> [What you need to do] Omit every picture while you reproduce the entries that follow word for word.

> [Stored data]
========
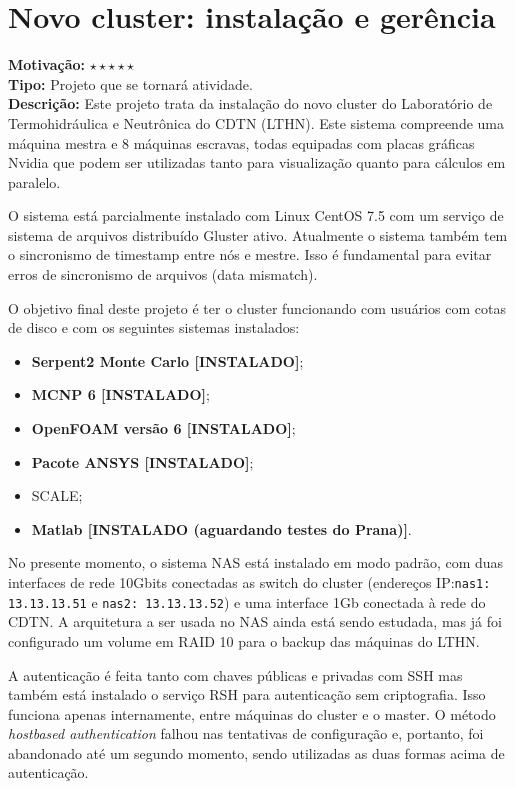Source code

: \chapter{Novo cluster: instalação e gerência}

\textbf{Motivação:} $\star\star\star\star\star$\\

\textbf{Tipo:} Projeto que se tornará atividade.\\

\textbf{Descrição:} Este projeto trata da instalação do novo cluster do Laboratório 
de Termohidráulica e Neutrônica do CDTN (LTHN). Este sistema compreende uma máquina mestra e 8 máquinas escravas, todas equipadas com placas gráficas Nvidia que podem ser utilizadas tanto para visualização quanto para cálculos em paralelo.

O sistema está parcialmente instalado com Linux CentOS 7.5 com um serviço de 
sistema de arquivos distribuído Gluster ativo. Atualmente o sistema também tem 
o sincronismo de timestamp entre nós e mestre. Isso é fundamental para evitar 
erros de sincronismo de arquivos (data mismatch).

O objetivo final deste projeto é ter o cluster funcionando com usuários com cotas 
de disco e com os seguintes sistemas instalados:

\begin{itemize}
	\item \textbf{Serpent2 Monte Carlo [INSTALADO]};
	\item \textbf{MCNP 6 [INSTALADO]};
	\item \textbf{OpenFOAM versão 6 [INSTALADO]};
	\item \textbf{Pacote ANSYS [INSTALADO]};
	\item SCALE;
	\item \textbf{Matlab [INSTALADO (aguardando testes do Prana)]}.
\end{itemize}

No presente momento, o sistema NAS está instalado em modo padrão, com duas 
interfaces de rede 10Gbits conectadas as switch do cluster (endereços IP:\texttt{nas1: 13.13.13.51} e \texttt{nas2: 13.13.13.52}) e uma interface 
1Gb conectada à rede do CDTN. A arquitetura a ser usada no NAS ainda está sendo 
estudada, mas já foi configurado um volume em RAID 10 para o backup das máquinas 
do LTHN.

A autenticação é feita tanto com chaves públicas e privadas com SSH mas também 
está instalado o serviço RSH para autenticação sem criptografia. Isso funciona 
apenas internamente, entre máquinas do cluster e o master. O método 
\textit{hostbased authentication} falhou nas tentativas de configuração e, portanto, foi abandonado até um segundo momento, sendo utilizadas as duas 
formas acima de autenticação.\\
========
> [Exercise response]
Source code

: \chapter{Novo cluster: instalação e gerência}

\textbf{Motivação:} $\star\star\star\star\star$\\

\textbf{Tipo:} Projeto que se tornará atividade.\\

\textbf{Descrição:} Este projeto trata da instalação do novo cluster do Laboratório 
de Termohidráulica e Neutrônica do CDTN (LTHN). Este sistema compreende uma máquina mestra e 8 máquinas escravas, todas equipadas com placas gráficas Nvidia que podem ser utilizadas tanto para visualização quanto para cálculos em paralelo.

O sistema está parcialmente instalado com Linux CentOS 7.5 com um serviço de 
sistema de arquivos distribuído Gluster ativo. Atualmente o sistema também tem 
o sincronismo de timestamp entre nós e mestre. Isso é fundamental para evitar 
erros de sincronismo de arquivos (data mismatch).

O objetivo final deste projeto é ter o cluster funcionando com usuários com cotas 
de disco e com os seguintes sistemas instalados:

\begin{itemize}
	\item \textbf{Serpent2 Monte Carlo [INSTALADO]};
	\item \textbf{MCNP 6 [INSTALADO]};
	\item \textbf{OpenFOAM versão 6 [INSTALADO]};
	\item \textbf{Pacote ANSYS [INSTALADO]};
	\item SCALE;
	\item \textbf{Matlab [INSTALADO (aguardando testes do Prana)]}.
\end{itemize}

No presente momento, o sistema NAS está instalado em modo padrão, com duas 
interfaces de rede 10Gbits conectadas as switch do cluster (endereços IP:\texttt{nas1: 13.13.13.51} e \texttt{nas2: 13.13.13.52}) e uma interface 
1Gb conectada à rede do CDTN. A arquitetura a ser usada no NAS ainda está sendo 
estudada, mas já foi configurado um volume em RAID 10 para o backup das máquinas 
do LTHN.

A autenticação é feita tanto com chaves públicas e privadas com SSH mas também 
está instalado o serviço RSH para autenticação sem criptografia. Isso funciona 
apenas internamente, entre máquinas do cluster e o master. O método 
\textit{hostbased authentication} falhou nas tentativas de configuração e, portanto, foi abandonado até um segundo momento, sendo utilizadas as duas 
formas acima de autenticação.\\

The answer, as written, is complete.